白道
世界上有许多事实,不看记载,是天才也想不到的。非洲有一种土人,男女的避忌严得很,连女婿遇见丈母娘,也得伏在地上,而且还不够,必须将脸埋进土里去。这真是虽是我们礼义之邦的"男女七岁不同席"的古人,也万万比不上的。
这样看来,我们的古人对于分隔男女的设计,也还不免是低能儿;现在总跳不出古人的圈子,更是低能之至。不同泳,不同行,不同食,不同做电影,都只是"不同席"的演义。低能透顶的是还没有想到男女同吸着相通的空气,从这个男人的鼻孔里呼出来,又被那个女人从鼻孔里吸进去,淆乱乾坤,实在比海水只触着皮肤更为严重。对于这一个严重问题倘没有办法,男女的界限就永远分不清。
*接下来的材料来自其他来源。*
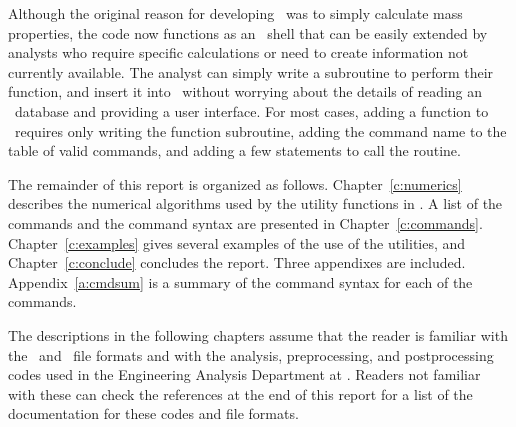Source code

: Although the original reason for developing \numbers\ was to simply
calculate mass properties, the code now functions as an \exo\ shell that
can be easily extended by analysts who require specific calculations or
need to create information not currently available.  The analyst can
simply write a subroutine to perform their function, and insert it into
\numbers\ without worrying about the details of reading an \exo\
database and providing a user interface. For most cases, adding a
function to \numbers\ requires only writing the function subroutine,
adding the command name to the table of valid commands, and adding a few
statements to call the routine. 

The remainder of this report is organized as follows.
Chapter~\ref{c:numerics} describes the numerical algorithms used by the
utility functions in \numbers.  A list of the commands and the command
syntax are presented in Chapter~\ref{c:commands}.
Chapter~\ref{c:examples} gives several examples of the use of the
utilities, and Chapter~\ref{c:conclude} concludes the report.  Three
appendixes are included.  Appendix~\ref{a:cmdsum} is a summary of the
command syntax for each of the commands.

The descriptions in the following chapters assume that the reader is
familiar with the \gen\ and \exo\ file formats and with the analysis,
preprocessing, and postprocessing codes used in the Engineering Analysis
Department at \SNLA.  Readers not familiar with these can check the
references at the end of this report for a list of the documentation for
these codes and file formats.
我想,这只好用"西法"了。西法虽非国粹,有时却能够帮助国粹的。例如无线电播音,是摩登的东西,但早晨有和尚念经,却不坏;汽车固然是洋货,坐着去打麻将,却总比坐绿呢大轿,好半天才到的打得多几圈。以此类推,防止男女同吸空气就可以用防毒面具,各背一个箱,将养气由管子通到自己的鼻孔里,既免抛头露面,又兼防空演习,也就是"中学为体,西学为用"。凯末尔将军治国以前的土耳其女人的面幕,这回可也万万比不上了。
假使现在有一个英国的斯惠夫德似的人,做一部《格利佛游记》那样的讽刺的小说,说在二十世纪中,到了一个文明的国度,看见一群人在烧香拜龙,作法求雨,赏鉴"胖女",禁杀乌龟;又一群人在正正经经的研究古代舞法,主张男女分途,以及女人的腿应该不许其露出。那么,远处,或是将来的人,恐怕大抵要以为这是作者贫嘴薄舌,随意捏造,以挖苦他所不满的人们的罢。
然而这的确是事实。倘没有这样的事实,大约无论怎样刻薄的天才作家也想不到的。幻想总不能怎样的出奇,所以人们看见了有些事,就有叫作"奇怪"这一句话。
八月十四日。
(本篇最初发表于一九三四年八月十七日《中华日报·动向》。)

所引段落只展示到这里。